A memorial service was held last month. In lieu of flowers, the family requests that memorial contributions be made in Armstrong's name to the Leukemia and Lymphoma Society, http://www.lls.org/mi, or the College of Engineering, Office of College Relations, Robert H. Lurie Engineering Center, 1221 Beal Ave., Ann Arbor, MI 48109-2102.

Armstrong's personal memory page is at http://www.lifestorynet.com; visitors can sign the guest book, view his life story or leave a memory.

Benjamin Darsky

Benjamin Darsky, professor emeritus of health services management and policy at the School of Public Health (SPH), died May 30 in Ann Arbor. He was 82.
Courtesy School of Public Health

Born in Canton, Ohio, in 1922, Darsky enlisted in the Marine Corps, serving in the Pacific. He began his studies under the GI bill and completed his undergraduate studies at Youngstown State University, graduating Phi Beta Kappa in two years. He received his master's degree from the University of Washington in 1950, then moved to Michigan to serve as assistant study director in the Survey Research Center, enrolling in the sociology doctoral program.

He received his doctorate in 1960, was appointed associate professor of public health economics that same year and was promoted to full professor in 1964. He retired in 1987.

Darsky started his professional career at the Bureau of Public Health Economics, which was founded by Dr. Nathan Sinai at SPH, the first program of its kind in the United States. The name was chosen to avoid resistance to the idea that a school of public health would be involved in the study of health care systems, moving away from a sole concern with prevention and hygiene to a new approach that studies the delivery of medical care and its effects. During the 1960s, the bureau officially was recognized by the University as a full academic department at SPH, and it was named the Department of Medical Care Organization.

Darsky was one of the original core faculty. Along with colleague Professor Charles Metzner, he designed a unique doctoral program, Medical Care Organization (MCO), which combined theoretical and research grounding in one of the basic social sciences with an in-depth understanding of the organization and delivery of health care.

Many graduates of Michigan's program became leaders in both the public and private health care sectors. Eventually other leading universities in the United States followed Michigan's model and developed doctoral programs in this area.

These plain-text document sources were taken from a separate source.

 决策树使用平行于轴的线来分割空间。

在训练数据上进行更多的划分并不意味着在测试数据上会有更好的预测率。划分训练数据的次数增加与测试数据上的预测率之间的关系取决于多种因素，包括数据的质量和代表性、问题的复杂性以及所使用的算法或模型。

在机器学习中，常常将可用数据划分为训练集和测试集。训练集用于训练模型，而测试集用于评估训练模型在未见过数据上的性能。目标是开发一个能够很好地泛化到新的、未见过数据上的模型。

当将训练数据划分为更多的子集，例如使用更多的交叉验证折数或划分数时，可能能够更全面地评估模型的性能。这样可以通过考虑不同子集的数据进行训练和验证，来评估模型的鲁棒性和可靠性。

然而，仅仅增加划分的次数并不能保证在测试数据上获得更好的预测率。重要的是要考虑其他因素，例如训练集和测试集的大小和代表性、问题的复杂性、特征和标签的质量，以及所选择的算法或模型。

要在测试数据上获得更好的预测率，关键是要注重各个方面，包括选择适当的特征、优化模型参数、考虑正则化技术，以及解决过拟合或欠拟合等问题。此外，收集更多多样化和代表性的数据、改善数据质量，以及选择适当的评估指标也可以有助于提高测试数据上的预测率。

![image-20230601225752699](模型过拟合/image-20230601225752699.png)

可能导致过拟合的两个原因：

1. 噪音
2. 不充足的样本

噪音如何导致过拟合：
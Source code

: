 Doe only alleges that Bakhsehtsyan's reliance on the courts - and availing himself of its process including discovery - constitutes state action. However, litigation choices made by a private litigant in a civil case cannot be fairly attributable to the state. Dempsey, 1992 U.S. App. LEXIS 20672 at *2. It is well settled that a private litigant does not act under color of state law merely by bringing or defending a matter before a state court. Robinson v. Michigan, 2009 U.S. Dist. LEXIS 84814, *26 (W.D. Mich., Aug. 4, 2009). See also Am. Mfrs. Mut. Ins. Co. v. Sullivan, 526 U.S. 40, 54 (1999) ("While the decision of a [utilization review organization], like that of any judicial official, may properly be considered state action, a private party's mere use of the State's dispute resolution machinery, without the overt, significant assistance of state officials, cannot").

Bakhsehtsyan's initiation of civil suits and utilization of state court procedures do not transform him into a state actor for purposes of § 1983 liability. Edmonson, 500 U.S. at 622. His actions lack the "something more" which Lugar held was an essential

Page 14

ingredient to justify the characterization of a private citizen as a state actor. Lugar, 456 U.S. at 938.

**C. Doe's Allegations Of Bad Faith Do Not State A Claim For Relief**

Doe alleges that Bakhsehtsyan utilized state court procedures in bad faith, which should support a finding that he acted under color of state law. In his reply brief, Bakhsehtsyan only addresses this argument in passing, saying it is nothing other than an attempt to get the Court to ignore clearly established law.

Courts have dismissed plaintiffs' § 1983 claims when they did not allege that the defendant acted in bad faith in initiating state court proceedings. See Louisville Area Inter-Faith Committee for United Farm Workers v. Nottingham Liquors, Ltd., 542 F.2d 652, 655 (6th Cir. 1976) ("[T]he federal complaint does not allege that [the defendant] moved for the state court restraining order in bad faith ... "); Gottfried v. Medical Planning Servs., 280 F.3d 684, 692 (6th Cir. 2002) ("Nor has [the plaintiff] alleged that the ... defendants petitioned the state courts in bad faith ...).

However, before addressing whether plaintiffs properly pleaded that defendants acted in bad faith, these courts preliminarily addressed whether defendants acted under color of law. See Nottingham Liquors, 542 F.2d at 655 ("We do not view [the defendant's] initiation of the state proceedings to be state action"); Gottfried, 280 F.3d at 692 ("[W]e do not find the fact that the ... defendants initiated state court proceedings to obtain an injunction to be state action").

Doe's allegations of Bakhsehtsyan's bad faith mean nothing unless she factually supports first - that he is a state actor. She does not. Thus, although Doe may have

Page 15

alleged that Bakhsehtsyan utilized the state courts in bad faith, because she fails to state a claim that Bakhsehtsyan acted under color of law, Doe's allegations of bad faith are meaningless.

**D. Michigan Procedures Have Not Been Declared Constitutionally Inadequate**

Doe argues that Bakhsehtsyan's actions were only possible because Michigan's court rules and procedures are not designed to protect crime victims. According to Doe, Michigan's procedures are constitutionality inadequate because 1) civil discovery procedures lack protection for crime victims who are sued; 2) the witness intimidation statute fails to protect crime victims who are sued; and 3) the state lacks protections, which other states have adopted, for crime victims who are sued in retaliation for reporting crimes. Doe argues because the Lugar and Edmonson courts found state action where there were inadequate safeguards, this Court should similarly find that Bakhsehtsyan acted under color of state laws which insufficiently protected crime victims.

"Dr. Darsky was a monumental force in my professional career. By his scholarship and by his example, he instilled in his students a sense of academic responsibility, a drive to produce credible, useful research, and a strong desire to learn and to teach," says Mitch Greenlick, professor emeritus and past chair of public health and preventive medicine, School of Medicine, Oregon Health and Science University. Greenlick, an Oregon state representative, received his doctorate in 1967 from the program.

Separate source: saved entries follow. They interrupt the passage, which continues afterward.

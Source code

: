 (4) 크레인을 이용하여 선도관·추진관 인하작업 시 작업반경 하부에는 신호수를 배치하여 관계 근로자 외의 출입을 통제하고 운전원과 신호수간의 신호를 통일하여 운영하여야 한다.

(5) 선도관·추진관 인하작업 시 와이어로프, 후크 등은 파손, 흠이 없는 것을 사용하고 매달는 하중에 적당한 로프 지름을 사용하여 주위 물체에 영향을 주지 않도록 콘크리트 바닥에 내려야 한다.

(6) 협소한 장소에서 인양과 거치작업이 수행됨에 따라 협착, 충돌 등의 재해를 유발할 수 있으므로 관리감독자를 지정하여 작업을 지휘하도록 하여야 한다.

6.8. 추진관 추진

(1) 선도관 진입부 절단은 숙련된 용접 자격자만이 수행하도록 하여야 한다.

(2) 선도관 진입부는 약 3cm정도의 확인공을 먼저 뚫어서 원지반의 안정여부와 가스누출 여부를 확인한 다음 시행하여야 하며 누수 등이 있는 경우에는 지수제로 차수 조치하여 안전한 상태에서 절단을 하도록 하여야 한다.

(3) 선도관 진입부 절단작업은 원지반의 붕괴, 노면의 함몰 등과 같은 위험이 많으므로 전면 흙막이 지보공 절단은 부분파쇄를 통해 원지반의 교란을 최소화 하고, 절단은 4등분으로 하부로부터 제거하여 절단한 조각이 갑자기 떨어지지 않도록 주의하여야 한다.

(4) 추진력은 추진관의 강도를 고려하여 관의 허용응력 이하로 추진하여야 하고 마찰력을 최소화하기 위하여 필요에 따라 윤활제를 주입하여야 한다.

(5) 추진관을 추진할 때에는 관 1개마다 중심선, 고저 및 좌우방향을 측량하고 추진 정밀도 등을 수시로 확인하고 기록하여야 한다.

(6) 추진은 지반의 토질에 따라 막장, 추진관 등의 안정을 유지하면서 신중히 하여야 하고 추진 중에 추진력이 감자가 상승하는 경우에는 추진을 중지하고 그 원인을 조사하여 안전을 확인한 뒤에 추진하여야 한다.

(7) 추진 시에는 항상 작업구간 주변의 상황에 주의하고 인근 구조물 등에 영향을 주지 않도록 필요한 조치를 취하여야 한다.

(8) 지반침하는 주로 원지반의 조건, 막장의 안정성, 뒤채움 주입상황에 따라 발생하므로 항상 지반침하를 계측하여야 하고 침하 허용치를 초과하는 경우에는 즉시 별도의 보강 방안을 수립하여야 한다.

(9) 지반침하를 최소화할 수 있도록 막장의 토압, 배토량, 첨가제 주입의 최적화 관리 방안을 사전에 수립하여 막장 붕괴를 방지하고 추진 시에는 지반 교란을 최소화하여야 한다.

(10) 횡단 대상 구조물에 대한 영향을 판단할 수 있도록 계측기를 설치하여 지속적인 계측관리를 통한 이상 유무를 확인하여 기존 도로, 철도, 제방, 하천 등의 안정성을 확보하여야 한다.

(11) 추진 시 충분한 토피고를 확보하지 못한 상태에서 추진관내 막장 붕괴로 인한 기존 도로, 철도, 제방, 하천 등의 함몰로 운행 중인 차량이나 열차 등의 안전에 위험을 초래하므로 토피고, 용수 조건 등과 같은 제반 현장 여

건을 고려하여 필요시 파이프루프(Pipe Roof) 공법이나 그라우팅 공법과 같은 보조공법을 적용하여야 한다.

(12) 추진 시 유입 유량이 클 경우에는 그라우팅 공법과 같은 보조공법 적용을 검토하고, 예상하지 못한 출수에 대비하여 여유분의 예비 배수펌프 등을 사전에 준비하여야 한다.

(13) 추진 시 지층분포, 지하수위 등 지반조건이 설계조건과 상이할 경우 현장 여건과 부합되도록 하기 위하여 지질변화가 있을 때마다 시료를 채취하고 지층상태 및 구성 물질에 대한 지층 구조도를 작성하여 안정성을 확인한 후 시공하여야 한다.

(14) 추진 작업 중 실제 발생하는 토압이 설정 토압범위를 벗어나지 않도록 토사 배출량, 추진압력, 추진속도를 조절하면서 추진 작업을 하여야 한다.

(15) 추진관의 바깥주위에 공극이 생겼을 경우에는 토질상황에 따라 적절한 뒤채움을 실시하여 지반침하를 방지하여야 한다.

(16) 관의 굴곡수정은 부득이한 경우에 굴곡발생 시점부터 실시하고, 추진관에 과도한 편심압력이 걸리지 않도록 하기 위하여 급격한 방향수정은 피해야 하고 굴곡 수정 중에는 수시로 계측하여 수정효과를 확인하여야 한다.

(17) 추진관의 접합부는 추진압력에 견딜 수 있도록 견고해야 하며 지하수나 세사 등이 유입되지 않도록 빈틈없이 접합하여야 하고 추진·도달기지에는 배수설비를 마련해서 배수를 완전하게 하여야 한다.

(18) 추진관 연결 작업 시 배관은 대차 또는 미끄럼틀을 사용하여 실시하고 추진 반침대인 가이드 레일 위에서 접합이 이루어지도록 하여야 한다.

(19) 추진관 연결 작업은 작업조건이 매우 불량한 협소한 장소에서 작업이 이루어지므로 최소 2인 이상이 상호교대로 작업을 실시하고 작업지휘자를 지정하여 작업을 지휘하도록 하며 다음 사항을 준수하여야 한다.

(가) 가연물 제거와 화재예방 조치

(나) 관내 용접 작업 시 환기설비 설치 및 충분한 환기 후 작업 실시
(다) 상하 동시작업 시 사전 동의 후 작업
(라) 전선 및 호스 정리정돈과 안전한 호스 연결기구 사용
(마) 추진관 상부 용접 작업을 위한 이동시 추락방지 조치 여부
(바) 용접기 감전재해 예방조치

"I've tried to emulate his mentorship style and remain committed to young scholars, in part because of his commitment to my development," he says. "His fingerprints are all over my intellectual achievements."

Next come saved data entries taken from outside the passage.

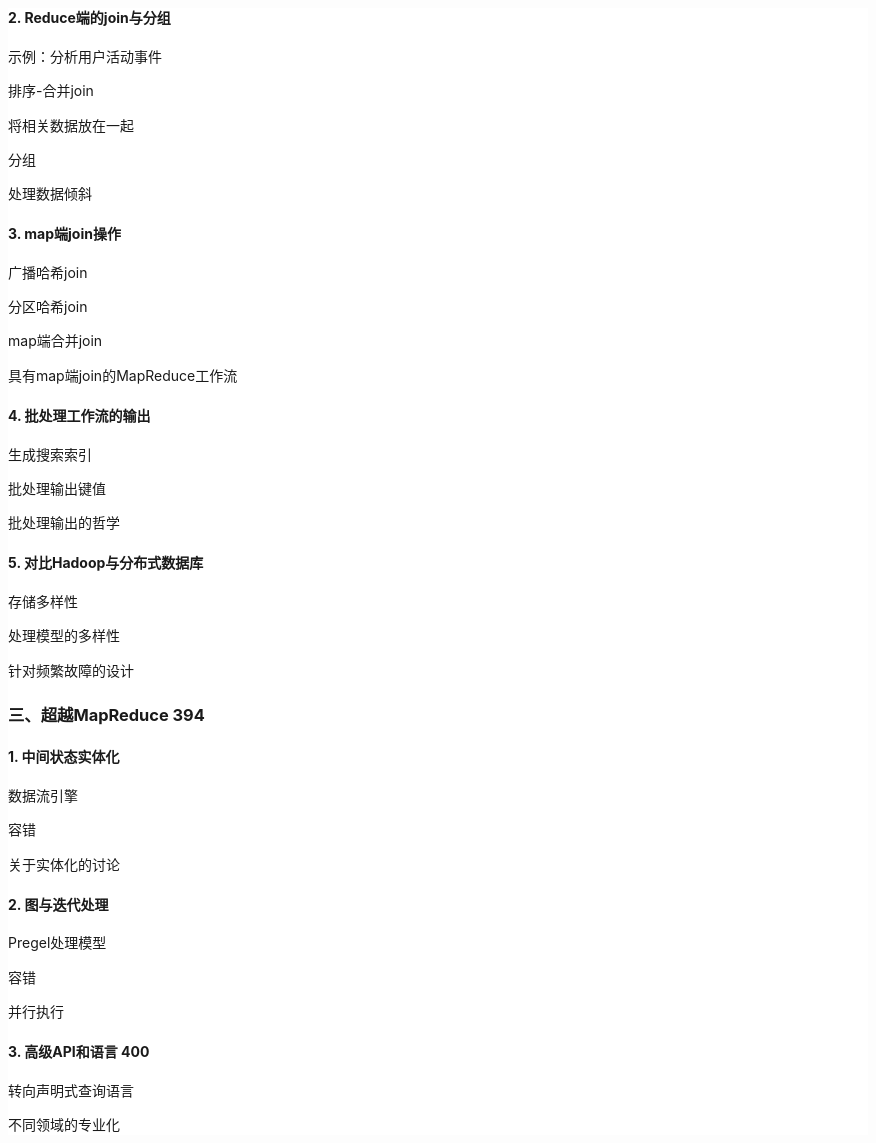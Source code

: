 #### 2. Reduce端的join与分组

示例：分析用户活动事件

排序-合并join

将相关数据放在一起

分组

处理数据倾斜

#### 3. map端join操作

广播哈希join

分区哈希join

map端合并join

具有map端join的MapReduce工作流

#### 4. 批处理工作流的输出

生成搜索索引

批处理输出键值

批处理输出的哲学

#### 5. 对比Hadoop与分布式数据库

存储多样性

处理模型的多样性

针对频繁故障的设计

### 三、超越MapReduce 394

#### 1. 中间状态实体化

数据流引擎

容错

关于实体化的讨论

#### 2. 图与迭代处理

Pregel处理模型

容错

并行执行

#### 3. 高级API和语言 400

转向声明式查询语言

不同领域的专业化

Throughout his career, Darsky served as an adviser and consultant to health care organizations and government agencies, including the U.S. Senate Committee on Aging. From 1968 until his retirement in 1987, he advised on research policy for Kaiser-Permanente. In 1979-80, he directed the U-M Study of Attitudes of University Employees toward joining a University-sponsored health maintenance organization.

"Professor Darsky was one of the early pioneers of the then-fledgling field of health services research, which has now grown into a major specialty in both public health and in medicine," says Rashid Bashshur, professor of health management and policy in SPH. "He was a hard-nosed scientist who held exceptionally high standards for scientific investigation in health care, his own included. He had vast knowledge of the health care field, and he worked hard at teaching the notion of a unique discipline of medical care that is governed by scientific principles and laws."

Darsky is survived by his wife, Anna; his sister, Helen Netler; his late brother's wife, Martha Darsky; and several nephews, nieces, grand-nephews and nieces, and great-grand nieces.